- **Problem to work on**
Repeat the listing verbatim. Drop any pictures.

=== Section Start ===

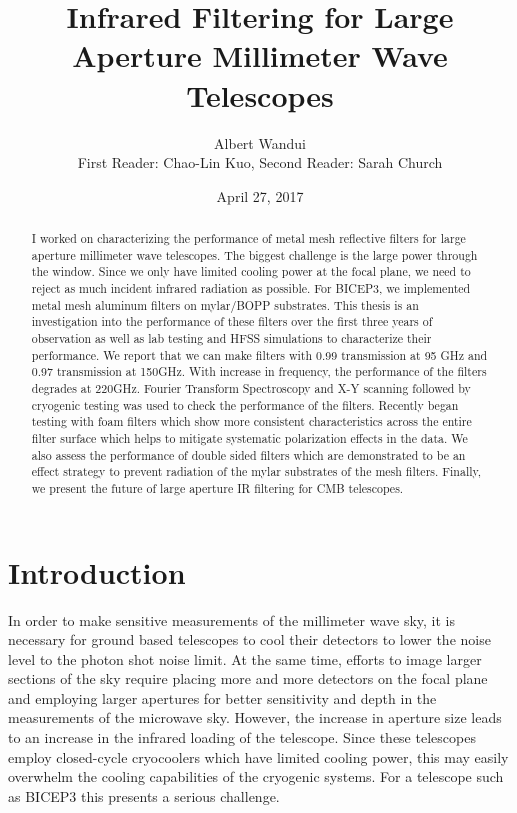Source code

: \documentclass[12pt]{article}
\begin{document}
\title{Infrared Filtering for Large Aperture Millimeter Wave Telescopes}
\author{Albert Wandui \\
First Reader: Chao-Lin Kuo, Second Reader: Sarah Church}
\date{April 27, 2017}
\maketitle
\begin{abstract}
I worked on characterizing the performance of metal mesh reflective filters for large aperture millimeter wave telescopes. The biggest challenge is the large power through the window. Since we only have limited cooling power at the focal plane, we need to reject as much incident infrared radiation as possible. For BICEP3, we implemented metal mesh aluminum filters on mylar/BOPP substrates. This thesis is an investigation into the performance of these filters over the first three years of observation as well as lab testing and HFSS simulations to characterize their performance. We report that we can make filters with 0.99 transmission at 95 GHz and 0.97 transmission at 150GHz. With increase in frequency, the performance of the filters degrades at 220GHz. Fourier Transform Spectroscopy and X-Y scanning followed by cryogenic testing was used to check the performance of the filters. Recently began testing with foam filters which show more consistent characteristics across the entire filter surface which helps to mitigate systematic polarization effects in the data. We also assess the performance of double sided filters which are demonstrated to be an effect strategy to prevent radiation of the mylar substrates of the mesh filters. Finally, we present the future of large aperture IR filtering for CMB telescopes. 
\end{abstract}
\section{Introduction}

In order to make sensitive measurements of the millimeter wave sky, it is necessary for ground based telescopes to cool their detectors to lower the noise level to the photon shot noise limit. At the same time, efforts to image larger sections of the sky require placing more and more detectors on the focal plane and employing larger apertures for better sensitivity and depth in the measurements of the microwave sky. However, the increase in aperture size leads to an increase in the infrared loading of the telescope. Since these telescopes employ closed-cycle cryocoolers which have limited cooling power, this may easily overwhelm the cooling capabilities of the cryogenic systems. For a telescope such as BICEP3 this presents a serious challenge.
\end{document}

=== Section End ===

- **Answer**
Source code

: \documentclass[12pt]{article}
\begin{document}
\title{Infrared Filtering for Large Aperture Millimeter Wave Telescopes}
\author{Albert Wandui \\
First Reader: Chao-Lin Kuo, Second Reader: Sarah Church}
\date{April 27, 2017}
\maketitle
\begin{abstract}
I worked on characterizing the performance of metal mesh reflective filters for large aperture millimeter wave telescopes. The biggest challenge is the large power through the window. Since we only have limited cooling power at the focal plane, we need to reject as much incident infrared radiation as possible. For BICEP3, we implemented metal mesh aluminum filters on mylar/BOPP substrates. This thesis is an investigation into the performance of these filters over the first three years of observation as well as lab testing and HFSS simulations to characterize their performance. We report that we can make filters with 0.99 transmission at 95 GHz and 0.97 transmission at 150GHz. With increase in frequency, the performance of the filters degrades at 220GHz. Fourier Transform Spectroscopy and X-Y scanning followed by cryogenic testing was used to check the performance of the filters. Recently began testing with foam filters which show more consistent characteristics across the entire filter surface which helps to mitigate systematic polarization effects in the data. We also assess the performance of double sided filters which are demonstrated to be an effect strategy to prevent radiation of the mylar substrates of the mesh filters. Finally, we present the future of large aperture IR filtering for CMB telescopes. 
\end{abstract}
\section{Introduction}

In order to make sensitive measurements of the millimeter wave sky, it is necessary for ground based telescopes to cool their detectors to lower the noise level to the photon shot noise limit. At the same time, efforts to image larger sections of the sky require placing more and more detectors on the focal plane and employing larger apertures for better sensitivity and depth in the measurements of the microwave sky. However, the increase in aperture size leads to an increase in the infrared loading of the telescope. Since these telescopes employ closed-cycle cryocoolers which have limited cooling power, this may easily overwhelm the cooling capabilities of the cryogenic systems. For a telescope such as BICEP3 this presents a serious challenge.
\end{document}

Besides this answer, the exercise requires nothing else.